Merge pull request #270 from ncsa/test/markov-coverage

keshav-gandhi · web-flow · commit f7beb1e4430c · 2026-05-01T19:11:24.000+02:00
Add Markov quality model test coverage and fix invalid test data
diff --git a/tests/test_models/test_error_models.py b/tests/test_models/test_error_models.py
@@ -287,24 +287,6 @@ def test_sem_blacklist_prevents_duplicate_deletion_sites():
     assert len(locations) == len(set(locations))
 
 
-# ===========================================================================
-# MarkovQualityModel — stub coverage (lines 112-118)

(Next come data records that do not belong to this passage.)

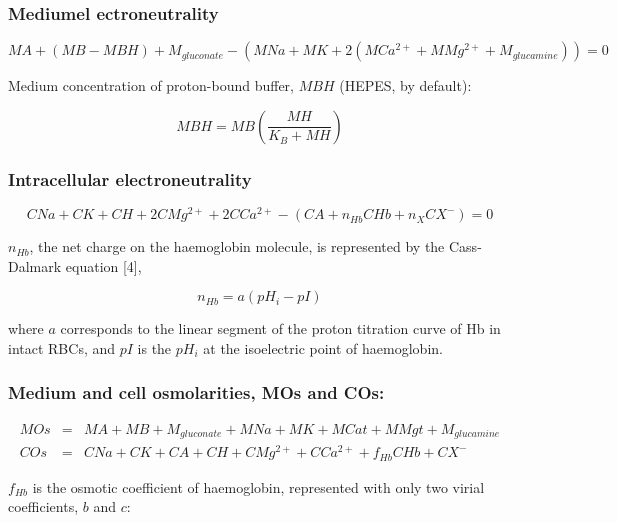 \documentclass[a4paper]{article}
\newcommand{\med}[1]{M#1}
\newcommand{\cell}[1]{C#1}
\newcommand{\MA}{\med{A}}
\newcommand{\MB}{\med{B}}
\newcommand{\MBH}{\med{BH}}
\newcommand{\MGluca}{M_{glucamine}}
\newcommand{\MNa}{\med{Na}}
\newcommand{\MK}{\med{K}}
\newcommand{\MCatp}{\med{Ca^{2+}}}
\newcommand{\MMgtp}{\med{Mg^{2+}}}
\newcommand{\MGluco}{M_{gluconate}}
\newcommand{\MH}{\med{H}}
\newcommand{\MOs}{\med{Os}}
\newcommand{\MCat}{\med{Cat}}
\newcommand{\MMgt}{\med{Mgt}}
\newcommand{\KB}{K_B}
\newcommand{\CNa}{\cell{Na}}
\newcommand{\CK}{\cell{K}}
\newcommand{\CH}{\cell{H}}
\newcommand{\CMgtp}{\cell{Mg^{2+}}}
\newcommand{\CCatp}{\cell{Ca^{2+}}}
\newcommand{\CA}{\cell{A}}
\newcommand{\nHb}{n_{Hb}}
\newcommand{\CHb}{\cell{Hb}}
\newcommand{\nX}{n_{X}}
\newcommand{\CXm}{\cell{X^{-}}}
\newcommand{\COs}{\cell{Os}}
\newcommand{\pH}[1]{pH_{#1}}
\newcommand{\pI}{pI}
\newcommand{\fHb}{f_{Hb}}
\begin{document}
\subsubsection{Mediumel ectroneutrality}\label{medium-electroneutrality}

\begin{equation}
\MA + (\MB - \MBH) + \MGluco-(\MNa + \MK + 2(\MCatp + \MMgtp + \MGluca)) = 0 \tag{1}
\end{equation}

Medium concentration of proton-bound buffer, $\MBH$ (HEPES, by default):

\setcounter{equation}{1}

\begin{equation}
\MBH = \MB\left(\frac{\MH}{\KB + \MH}\right)
\end{equation}

\subsubsection{Intracellular electroneutrality}

\begin{equation}
\CNa + \CK + \CH + 2\CMgtp + 2\CCatp - (\CA + \nHb\CHb + \nX\CXm) = 0
\end{equation}

$\nHb$, the net charge on the haemoglobin molecule, is represented by the Cass-Dalmark equation [4],

\begin{equation}
\nHb=  a(\pH{i} - \pI)
\end{equation}

where $a$ corresponds to the linear segment of the proton titration curve of Hb in intact RBCs, and $\pI$ is the $\pH{i}$ at the isoelectric point of haemoglobin.

\subsubsection{Medium and cell osmolarities, MOs and COs:}

\begin{eqnarray}
	\MOs &=& \MA + \MB + \MGluco + \MNa + \MK + \MCat + \MMgt + \MGluca\\
	\COs &=& \CNa + \CK + \CA + \CH + \CMgtp + \CCatp  + \fHb\CHb + \CXm
\end{eqnarray}

$\fHb$ is the osmotic coefficient of haemoglobin, represented with only two virial coefficients, $b$ and $c$:
\end{document}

-# ===========================================================================
-
-def test_markov_quality_model_can_be_instantiated():
-    """MarkovQualityModel is a TODO stub; construction must not raise."""
-    from neat.models.error_models import MarkovQualityModel
-    m = MarkovQualityModel()
-    assert m is not None
-
-
-def test_markov_quality_model_get_quality_scores_returns_none():
-    """get_quality_scores is a TODO stub; calling it returns None."""

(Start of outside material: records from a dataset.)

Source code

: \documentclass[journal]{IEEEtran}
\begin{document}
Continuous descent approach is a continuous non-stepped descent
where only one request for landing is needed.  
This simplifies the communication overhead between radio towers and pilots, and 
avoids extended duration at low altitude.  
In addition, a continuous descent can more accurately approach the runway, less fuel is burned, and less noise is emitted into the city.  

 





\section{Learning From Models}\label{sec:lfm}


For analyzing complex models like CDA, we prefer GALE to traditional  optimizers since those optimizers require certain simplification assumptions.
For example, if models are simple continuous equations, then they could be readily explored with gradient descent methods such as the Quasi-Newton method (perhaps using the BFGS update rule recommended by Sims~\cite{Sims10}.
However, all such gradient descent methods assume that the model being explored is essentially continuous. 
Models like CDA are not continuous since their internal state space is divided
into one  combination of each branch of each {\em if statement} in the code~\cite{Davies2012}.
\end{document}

-    from neat.models.error_models import MarkovQualityModel
-    m = MarkovQualityModel()
-    result = m.get_quality_scores()
-    assert result is None
-
 
 # ===========================================================================
 # TraditionalQualityModel — score clamping (line 104)

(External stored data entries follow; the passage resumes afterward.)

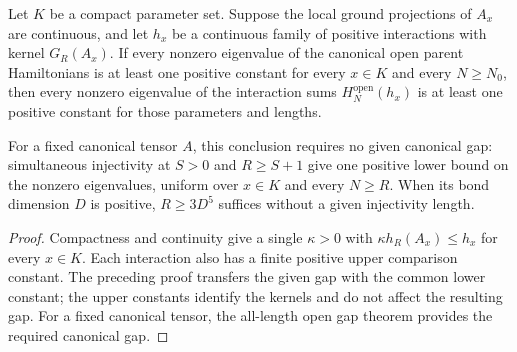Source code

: \begin{lemma}
    \label{thm:compact_open_positive_parent_gap}
    \leanok
    Let $K$ be a compact parameter set. Suppose the local ground projections
    of $A_x$ are continuous, and let $h_x$ be a continuous family of positive
    interactions with kernel $G_R(A_x)$. If every nonzero eigenvalue of the
    canonical open parent Hamiltonians is at least one positive constant for
    every $x\in K$ and every $N\geq N_0$, then every nonzero eigenvalue of
    the interaction sums $H^{\mathrm{open}}_N(h_x)$ is at least one positive
    constant for those parameters and lengths.

    For a fixed canonical tensor $A$, this conclusion requires no given
    canonical gap: simultaneous injectivity at $S>0$ and $R\geq S+1$
    give one positive lower bound on the nonzero eigenvalues, uniform over
    $x\in K$ and every $N\geq R$.
    When its bond dimension $D$ is positive, $R\geq3D^5$ suffices without
    a given injectivity length.
\end{lemma}
\begin{proof}\leanok
    Compactness and continuity give a single $\kappa>0$ with
    $\kappa h_R(A_x)\leq h_x$ for every $x\in K$. Each interaction also
    has a finite positive upper comparison constant. The preceding proof
    transfers the given gap with the common lower constant; the upper
    constants identify the kernels and do not affect the resulting gap.
    For a fixed canonical tensor, the all-length open gap theorem provides the
    required canonical gap.
\end{proof}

diff --git a/tests/test_models/test_markov_utils.py b/tests/test_models/test_markov_utils.py
@@ -0,0 +1,240 @@
+"""
+Unit tests for neat/quality_score_modeling/markov_utils.py
+"""
+
+import pytest
+
+from neat.quality_score_modeling.markov_utils import (
+    _down_bin_quality,
+    read_quality_lists,
+    compute_initial_distribution,
+    compute_position_distributions,
+    compute_transition_distributions,
+    build_markov_model,
+)
+
+
+# ---------------------------------------------------------------------------
+# Helpers
+# ---------------------------------------------------------------------------
+
+def _write_fastq(path, reads):
+    """Write a list of (seq, qual_string) tuples as a FASTQ file."""
+    lines = []
+    for i, (seq, qual) in enumerate(reads):
+        lines += [f"@read{i}", seq, "+", qual]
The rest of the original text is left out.